-- RECORD SET --
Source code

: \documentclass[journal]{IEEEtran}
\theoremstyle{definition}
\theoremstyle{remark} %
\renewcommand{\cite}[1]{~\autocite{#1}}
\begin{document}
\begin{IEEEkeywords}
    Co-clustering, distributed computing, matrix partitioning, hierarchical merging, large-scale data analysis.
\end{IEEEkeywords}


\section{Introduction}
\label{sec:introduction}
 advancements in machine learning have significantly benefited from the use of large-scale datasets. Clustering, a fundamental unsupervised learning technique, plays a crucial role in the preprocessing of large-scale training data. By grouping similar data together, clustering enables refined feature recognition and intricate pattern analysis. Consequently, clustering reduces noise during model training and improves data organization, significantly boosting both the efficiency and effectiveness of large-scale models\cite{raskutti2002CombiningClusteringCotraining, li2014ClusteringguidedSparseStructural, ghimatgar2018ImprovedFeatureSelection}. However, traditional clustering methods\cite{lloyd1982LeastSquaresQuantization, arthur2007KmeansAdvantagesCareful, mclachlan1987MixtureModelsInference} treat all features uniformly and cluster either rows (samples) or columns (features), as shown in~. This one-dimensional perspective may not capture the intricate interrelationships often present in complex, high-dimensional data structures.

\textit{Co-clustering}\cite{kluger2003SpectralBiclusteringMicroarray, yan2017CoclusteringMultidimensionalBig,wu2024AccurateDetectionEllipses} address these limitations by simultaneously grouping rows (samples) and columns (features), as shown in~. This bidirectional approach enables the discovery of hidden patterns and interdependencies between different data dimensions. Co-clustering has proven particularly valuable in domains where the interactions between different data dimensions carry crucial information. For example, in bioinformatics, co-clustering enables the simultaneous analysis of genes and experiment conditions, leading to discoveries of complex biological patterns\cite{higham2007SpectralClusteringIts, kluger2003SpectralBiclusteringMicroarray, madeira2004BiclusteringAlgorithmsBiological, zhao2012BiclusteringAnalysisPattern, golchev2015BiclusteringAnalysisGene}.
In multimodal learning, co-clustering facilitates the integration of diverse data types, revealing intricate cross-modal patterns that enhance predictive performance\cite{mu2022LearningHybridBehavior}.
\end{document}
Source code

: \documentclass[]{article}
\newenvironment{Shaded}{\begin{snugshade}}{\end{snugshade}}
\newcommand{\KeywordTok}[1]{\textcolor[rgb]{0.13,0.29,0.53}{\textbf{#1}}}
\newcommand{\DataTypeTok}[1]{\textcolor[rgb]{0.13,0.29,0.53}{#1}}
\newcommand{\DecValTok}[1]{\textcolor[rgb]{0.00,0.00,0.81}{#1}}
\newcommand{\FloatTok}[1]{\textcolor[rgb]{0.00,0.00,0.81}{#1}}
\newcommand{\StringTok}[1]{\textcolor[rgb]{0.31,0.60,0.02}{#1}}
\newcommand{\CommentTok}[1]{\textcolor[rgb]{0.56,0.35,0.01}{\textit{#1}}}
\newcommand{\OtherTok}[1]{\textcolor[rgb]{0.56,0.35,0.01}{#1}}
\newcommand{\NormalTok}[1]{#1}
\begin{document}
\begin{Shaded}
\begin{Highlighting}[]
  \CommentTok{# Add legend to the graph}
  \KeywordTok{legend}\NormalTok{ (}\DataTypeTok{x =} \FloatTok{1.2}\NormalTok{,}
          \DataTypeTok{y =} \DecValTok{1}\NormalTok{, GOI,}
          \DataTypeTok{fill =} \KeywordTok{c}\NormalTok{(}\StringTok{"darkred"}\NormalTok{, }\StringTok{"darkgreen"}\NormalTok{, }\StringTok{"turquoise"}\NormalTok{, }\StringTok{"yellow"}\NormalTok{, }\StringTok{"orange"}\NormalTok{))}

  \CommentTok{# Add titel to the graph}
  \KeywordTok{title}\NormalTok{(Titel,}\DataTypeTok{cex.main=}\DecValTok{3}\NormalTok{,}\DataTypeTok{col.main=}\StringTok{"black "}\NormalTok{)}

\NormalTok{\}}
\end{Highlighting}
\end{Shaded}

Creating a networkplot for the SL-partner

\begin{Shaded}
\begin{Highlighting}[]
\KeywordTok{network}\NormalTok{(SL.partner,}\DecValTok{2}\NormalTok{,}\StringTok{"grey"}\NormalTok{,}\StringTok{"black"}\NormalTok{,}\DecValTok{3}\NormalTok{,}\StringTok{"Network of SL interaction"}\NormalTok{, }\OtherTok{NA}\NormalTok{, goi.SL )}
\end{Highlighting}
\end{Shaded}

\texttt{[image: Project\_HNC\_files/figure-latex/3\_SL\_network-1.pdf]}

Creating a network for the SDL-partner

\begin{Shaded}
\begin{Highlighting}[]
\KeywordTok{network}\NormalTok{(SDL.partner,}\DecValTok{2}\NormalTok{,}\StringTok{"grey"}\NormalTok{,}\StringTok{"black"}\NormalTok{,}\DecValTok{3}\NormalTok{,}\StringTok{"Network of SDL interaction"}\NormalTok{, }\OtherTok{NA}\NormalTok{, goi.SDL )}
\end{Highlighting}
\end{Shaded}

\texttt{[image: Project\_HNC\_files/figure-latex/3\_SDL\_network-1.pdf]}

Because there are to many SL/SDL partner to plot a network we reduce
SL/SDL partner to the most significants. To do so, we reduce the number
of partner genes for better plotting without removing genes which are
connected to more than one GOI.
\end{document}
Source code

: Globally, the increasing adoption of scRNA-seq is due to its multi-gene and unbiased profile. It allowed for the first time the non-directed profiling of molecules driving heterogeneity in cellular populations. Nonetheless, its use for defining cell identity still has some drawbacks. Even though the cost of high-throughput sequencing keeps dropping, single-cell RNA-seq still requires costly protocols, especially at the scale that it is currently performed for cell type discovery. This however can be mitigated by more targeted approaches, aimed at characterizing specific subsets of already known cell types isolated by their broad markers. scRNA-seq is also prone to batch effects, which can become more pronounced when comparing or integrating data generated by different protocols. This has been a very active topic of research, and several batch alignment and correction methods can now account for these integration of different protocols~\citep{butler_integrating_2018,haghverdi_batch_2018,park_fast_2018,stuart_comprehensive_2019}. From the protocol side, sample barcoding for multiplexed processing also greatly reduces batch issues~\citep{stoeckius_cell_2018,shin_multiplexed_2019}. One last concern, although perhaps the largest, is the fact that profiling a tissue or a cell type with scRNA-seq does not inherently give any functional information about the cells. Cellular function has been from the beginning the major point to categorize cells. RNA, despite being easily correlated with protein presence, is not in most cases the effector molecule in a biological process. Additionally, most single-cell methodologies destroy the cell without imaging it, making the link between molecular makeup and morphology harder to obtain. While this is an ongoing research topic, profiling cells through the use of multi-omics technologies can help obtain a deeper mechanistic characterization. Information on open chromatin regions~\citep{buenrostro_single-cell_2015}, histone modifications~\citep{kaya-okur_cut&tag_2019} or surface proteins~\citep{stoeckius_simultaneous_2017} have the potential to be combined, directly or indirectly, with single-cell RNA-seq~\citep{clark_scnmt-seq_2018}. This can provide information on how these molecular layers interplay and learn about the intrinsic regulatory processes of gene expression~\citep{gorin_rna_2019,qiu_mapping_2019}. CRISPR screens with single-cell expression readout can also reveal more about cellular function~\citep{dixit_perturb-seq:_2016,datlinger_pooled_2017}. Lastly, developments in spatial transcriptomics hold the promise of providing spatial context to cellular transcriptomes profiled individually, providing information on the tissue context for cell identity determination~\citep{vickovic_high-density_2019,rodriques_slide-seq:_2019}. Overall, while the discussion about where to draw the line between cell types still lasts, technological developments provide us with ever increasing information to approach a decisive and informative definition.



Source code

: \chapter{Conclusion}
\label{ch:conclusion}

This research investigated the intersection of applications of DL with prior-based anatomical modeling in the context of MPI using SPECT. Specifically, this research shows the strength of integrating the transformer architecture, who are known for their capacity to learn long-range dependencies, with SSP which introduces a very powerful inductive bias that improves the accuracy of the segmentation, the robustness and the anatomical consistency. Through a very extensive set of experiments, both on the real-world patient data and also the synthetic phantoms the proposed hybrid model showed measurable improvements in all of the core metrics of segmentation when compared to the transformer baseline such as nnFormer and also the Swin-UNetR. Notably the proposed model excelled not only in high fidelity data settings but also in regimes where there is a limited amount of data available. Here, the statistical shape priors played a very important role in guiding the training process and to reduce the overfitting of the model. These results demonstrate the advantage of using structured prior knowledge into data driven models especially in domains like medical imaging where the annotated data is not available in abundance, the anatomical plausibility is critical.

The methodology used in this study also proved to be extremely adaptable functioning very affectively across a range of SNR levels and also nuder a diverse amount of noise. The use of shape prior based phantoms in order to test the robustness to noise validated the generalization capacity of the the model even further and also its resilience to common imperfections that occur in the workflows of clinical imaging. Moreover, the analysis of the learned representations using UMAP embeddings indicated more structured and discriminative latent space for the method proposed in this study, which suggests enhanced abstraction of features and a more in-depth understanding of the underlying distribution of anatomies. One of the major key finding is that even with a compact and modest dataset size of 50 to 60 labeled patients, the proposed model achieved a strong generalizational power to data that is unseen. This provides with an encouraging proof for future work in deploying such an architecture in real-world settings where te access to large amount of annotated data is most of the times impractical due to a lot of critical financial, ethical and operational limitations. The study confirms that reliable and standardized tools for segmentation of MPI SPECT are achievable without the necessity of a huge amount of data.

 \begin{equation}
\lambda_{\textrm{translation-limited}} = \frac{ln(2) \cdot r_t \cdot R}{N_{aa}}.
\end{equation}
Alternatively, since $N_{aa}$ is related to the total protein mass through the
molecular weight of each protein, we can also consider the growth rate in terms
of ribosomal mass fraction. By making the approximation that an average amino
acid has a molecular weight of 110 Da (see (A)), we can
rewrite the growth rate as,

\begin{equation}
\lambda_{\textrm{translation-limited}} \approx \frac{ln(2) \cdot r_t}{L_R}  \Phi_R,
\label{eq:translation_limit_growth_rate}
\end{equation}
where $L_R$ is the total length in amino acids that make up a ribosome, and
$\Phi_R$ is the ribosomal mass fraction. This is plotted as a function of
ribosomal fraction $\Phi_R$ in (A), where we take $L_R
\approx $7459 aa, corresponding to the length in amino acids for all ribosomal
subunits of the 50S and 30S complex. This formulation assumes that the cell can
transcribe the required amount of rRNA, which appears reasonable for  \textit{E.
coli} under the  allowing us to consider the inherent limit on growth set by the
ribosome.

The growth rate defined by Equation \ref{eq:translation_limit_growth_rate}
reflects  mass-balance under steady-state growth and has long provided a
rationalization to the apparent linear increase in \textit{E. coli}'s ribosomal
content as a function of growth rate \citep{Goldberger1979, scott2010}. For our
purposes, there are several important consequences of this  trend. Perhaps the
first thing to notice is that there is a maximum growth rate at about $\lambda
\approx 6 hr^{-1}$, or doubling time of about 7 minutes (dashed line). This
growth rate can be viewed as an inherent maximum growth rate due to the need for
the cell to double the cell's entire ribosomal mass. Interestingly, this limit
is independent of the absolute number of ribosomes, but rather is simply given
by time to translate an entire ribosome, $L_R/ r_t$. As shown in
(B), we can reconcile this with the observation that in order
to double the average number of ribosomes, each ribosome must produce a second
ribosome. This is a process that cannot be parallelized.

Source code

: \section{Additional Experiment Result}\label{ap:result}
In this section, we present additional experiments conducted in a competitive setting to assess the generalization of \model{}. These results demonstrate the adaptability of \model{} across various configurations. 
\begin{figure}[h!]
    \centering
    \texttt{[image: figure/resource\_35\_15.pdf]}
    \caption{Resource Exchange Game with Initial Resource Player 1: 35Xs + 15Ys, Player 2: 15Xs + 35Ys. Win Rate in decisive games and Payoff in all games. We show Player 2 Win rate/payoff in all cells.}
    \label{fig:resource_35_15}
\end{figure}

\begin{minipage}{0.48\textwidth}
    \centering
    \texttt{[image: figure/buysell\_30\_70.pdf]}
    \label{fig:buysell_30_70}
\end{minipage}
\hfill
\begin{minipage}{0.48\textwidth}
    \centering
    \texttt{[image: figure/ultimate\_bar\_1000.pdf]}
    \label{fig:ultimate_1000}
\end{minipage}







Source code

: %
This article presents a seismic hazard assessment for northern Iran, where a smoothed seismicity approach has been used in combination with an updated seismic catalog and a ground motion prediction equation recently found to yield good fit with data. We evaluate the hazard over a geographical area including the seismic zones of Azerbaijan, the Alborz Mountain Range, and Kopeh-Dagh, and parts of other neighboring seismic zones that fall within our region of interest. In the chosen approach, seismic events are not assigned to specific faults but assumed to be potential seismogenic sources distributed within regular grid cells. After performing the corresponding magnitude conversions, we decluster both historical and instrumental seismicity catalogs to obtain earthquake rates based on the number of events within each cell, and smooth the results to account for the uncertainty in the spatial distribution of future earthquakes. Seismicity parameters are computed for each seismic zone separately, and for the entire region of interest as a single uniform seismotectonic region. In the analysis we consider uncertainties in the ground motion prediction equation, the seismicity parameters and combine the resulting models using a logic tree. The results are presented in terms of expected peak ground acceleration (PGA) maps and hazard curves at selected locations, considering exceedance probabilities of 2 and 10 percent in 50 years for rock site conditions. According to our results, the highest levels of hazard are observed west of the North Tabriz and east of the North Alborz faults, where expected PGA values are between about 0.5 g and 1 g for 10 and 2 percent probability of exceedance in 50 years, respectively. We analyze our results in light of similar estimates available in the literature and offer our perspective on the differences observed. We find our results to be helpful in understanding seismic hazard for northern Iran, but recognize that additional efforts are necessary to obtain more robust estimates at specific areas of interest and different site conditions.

-- WHAT NEEDS TO BE DONE --
Lines of the material that contain the word "latex" are to be gathered.

-- TASK RESPONSE --
\texttt{[image: Project\_HNC\_files/figure-latex/3\_SL\_network-1.pdf]}
\texttt{[image: Project\_HNC\_files/figure-latex/3\_SDL\_network-1.pdf]}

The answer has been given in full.